This is where you will begin the trek to Machu Picchu (Inca, Salkatanky, Lares or Jungle Trek – anywhere from £199-£332+/$285-$475+). It is vital that you spend some time acclimatising before you begin your trek or you run the risk of suffering from altitude sickness. It is also advised that you select a travel insurer which allows you to climb to the heights stipulated in your trek guidelines (for example, the Lares Trek reaches highs of 4650m15255ft above sea level). We shopped with True Traveller because of their coverage of these high altitudes, mass importante! See if their rates work for you by clicking here.
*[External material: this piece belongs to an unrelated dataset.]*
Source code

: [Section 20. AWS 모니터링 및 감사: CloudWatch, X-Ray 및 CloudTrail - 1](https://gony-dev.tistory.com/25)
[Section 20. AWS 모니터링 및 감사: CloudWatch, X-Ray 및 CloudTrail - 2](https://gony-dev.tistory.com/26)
Hiking, not your thing? The train to Machu Picchu leaves and returns to Cusco. Do stop in the archaeological site town of Ollantaytambo, if you have time! Machu Picchu is not the only day trip.
It is easy to spend a fortnight in Cusco if you are looking to attend Spanish school (and a homestay to practice what you are taught). For space geeks, Cusco has its own family-run planetarium!
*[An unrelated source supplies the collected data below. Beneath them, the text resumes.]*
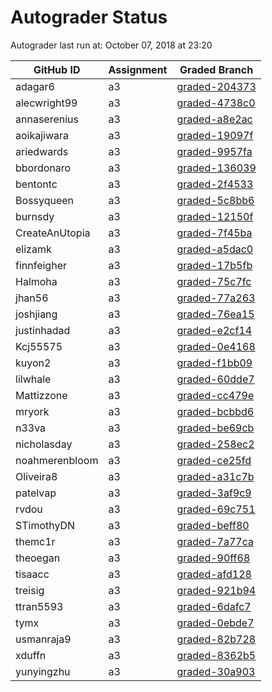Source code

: # Autograder Status
Autograder last run at: October 07, 2018 at 23:20

| GitHub ID | Assignment | Graded Branch |
|-----------|------------|---------------|
| adagar6 | a3 | [graded-204373](https://github.com/Fall2018COMP401-001/a3-adagar6/tree/graded-204373) | 
| alecwright99 | a3 | [graded-4738c0](https://github.com/Fall2018COMP401-001/a3-alecwright99/tree/graded-4738c0) | 
| annaserenius | a3 | [graded-a8e2ac](https://github.com/Fall2018COMP401-001/a3-annaserenius/tree/graded-a8e2ac) | 
| aoikajiwara | a3 | [graded-19097f](https://github.com/Fall2018COMP401-001/a3-aoikajiwara/tree/graded-19097f) | 
| ariedwards | a3 | [graded-9957fa](https://github.com/Fall2018COMP401-001/a3-ariedwards/tree/graded-9957fa) | 
| bbordonaro | a3 | [graded-136039](https://github.com/Fall2018COMP401-001/a3-bbordonaro/tree/graded-136039) | 
| bentontc | a3 | [graded-2f4533](https://github.com/Fall2018COMP401-001/a3-bentontc/tree/graded-2f4533) | 
| Bossyqueen | a3 | [graded-5c8bb6](https://github.com/Fall2018COMP401-001/a3-Bossyqueen/tree/graded-5c8bb6) | 
| burnsdy | a3 | [graded-12150f](https://github.com/Fall2018COMP401-001/a3-burnsdy/tree/graded-12150f) | 
| CreateAnUtopia | a3 | [graded-7f45ba](https://github.com/Fall2018COMP401-001/a3-CreateAnUtopia/tree/graded-7f45ba) | 
| elizamk | a3 | [graded-a5dac0](https://github.com/Fall2018COMP401-001/a3-elizamk/tree/graded-a5dac0) | 
| finnfeigher | a3 | [graded-17b5fb](https://github.com/Fall2018COMP401-001/a3-finnfeigher/tree/graded-17b5fb) | 
| Halmoha | a3 | [graded-75c7fc](https://github.com/Fall2018COMP401-001/a3-Halmoha/tree/graded-75c7fc) | 
| jhan56 | a3 | [graded-77a263](https://github.com/Fall2018COMP401-001/a3-jhan56/tree/graded-77a263) | 
| joshjiang | a3 | [graded-76ea15](https://github.com/Fall2018COMP401-001/a3-joshjiang/tree/graded-76ea15) | 
| justinhadad | a3 | [graded-e2cf14](https://github.com/Fall2018COMP401-001/a3-justinhadad/tree/graded-e2cf14) | 
| Kcj55575 | a3 | [graded-0e4168](https://github.com/Fall2018COMP401-001/a3-Kcj55575/tree/graded-0e4168) | 
| kuyon2 | a3 | [graded-f1bb09](https://github.com/Fall2018COMP401-001/a3-kuyon2/tree/graded-f1bb09) | 
| lilwhale | a3 | [graded-60dde7](https://github.com/Fall2018COMP401-001/a3-lilwhale/tree/graded-60dde7) | 
| Mattizzone | a3 | [graded-cc479e](https://github.com/Fall2018COMP401-001/a3-Mattizzone/tree/graded-cc479e) | 
| mryork | a3 | [graded-bcbbd6](https://github.com/Fall2018COMP401-001/a3-mryork/tree/graded-bcbbd6) | 
| n33va | a3 | [graded-be69cb](https://github.com/Fall2018COMP401-001/a3-n33va/tree/graded-be69cb) | 
| nicholasday | a3 | [graded-258ec2](https://github.com/Fall2018COMP401-001/a3-nicholasday/tree/graded-258ec2) | 
| noahmerenbloom | a3 | [graded-ce25fd](https://github.com/Fall2018COMP401-001/a3-noahmerenbloom/tree/graded-ce25fd) | 
| Oliveira8 | a3 | [graded-a31c7b](https://github.com/Fall2018COMP401-001/a3-Oliveira8/tree/graded-a31c7b) | 
| patelvap | a3 | [graded-3af9c9](https://github.com/Fall2018COMP401-001/a3-patelvap/tree/graded-3af9c9) | 
| rvdou | a3 | [graded-69c751](https://github.com/Fall2018COMP401-001/a3-rvdou/tree/graded-69c751) | 
| STimothyDN | a3 | [graded-beff80](https://github.com/Fall2018COMP401-001/a3-STimothyDN/tree/graded-beff80) | 
| themc1r | a3 | [graded-7a77ca](https://github.com/Fall2018COMP401-001/a3-themc1r/tree/graded-7a77ca) | 
| theoegan | a3 | [graded-90ff68](https://github.com/Fall2018COMP401-001/a3-theoegan/tree/graded-90ff68) | 
| tisaacc | a3 | [graded-afd128](https://github.com/Fall2018COMP401-001/a3-tisaacc/tree/graded-afd128) | 
| treisig | a3 | [graded-921b94](https://github.com/Fall2018COMP401-001/a3-treisig/tree/graded-921b94) | 
| ttran5593 | a3 | [graded-6dafc7](https://github.com/Fall2018COMP401-001/a3-ttran5593/tree/graded-6dafc7) | 
| tymx | a3 | [graded-0ebde7](https://github.com/Fall2018COMP401-001/a3-tymx/tree/graded-0ebde7) | 
| usmanraja9 | a3 | [graded-82b728](https://github.com/Fall2018COMP401-001/a3-usmanraja9/tree/graded-82b728) | 
| xduffn | a3 | [graded-8362b5](https://github.com/Fall2018COMP401-001/a3-xduffn/tree/graded-8362b5) | 
| yunyingzhu | a3 | [graded-30a903](https://github.com/Fall2018COMP401-001/a3-yunyingzhu/tree/graded-30a903) |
- Recommended nights: With trek – 7 days + / without trek 3 days +
- Rainbow Mountain is another beautiful hike that we missed out on. Check out this 3-hour hike for more details
- Check out how we spent two weeks in Cusco….
Cusco restaurants to eat in / Hostels in Cusco / Spanish school – San Blas Cusco / Cusco Homestay / Lares Trek to Machu Picchu / Machu Picchu Trek Packing Guide / Cusco Planetarium
Accommodation in Cusco
Hotels in Cusco
Cusco has some of the loveliest hotels in Peru and prices start from around £23/$33-£450/$645. Why not stay in a former monastery which dates back to 1592? Belmond Hotel Monasterio is a luxury hotel in Cusco, close to the action but set in serene gardens. Rooms are fully equipped and there are dining options on-site. Prices start at £294/$421. Click here to check availability.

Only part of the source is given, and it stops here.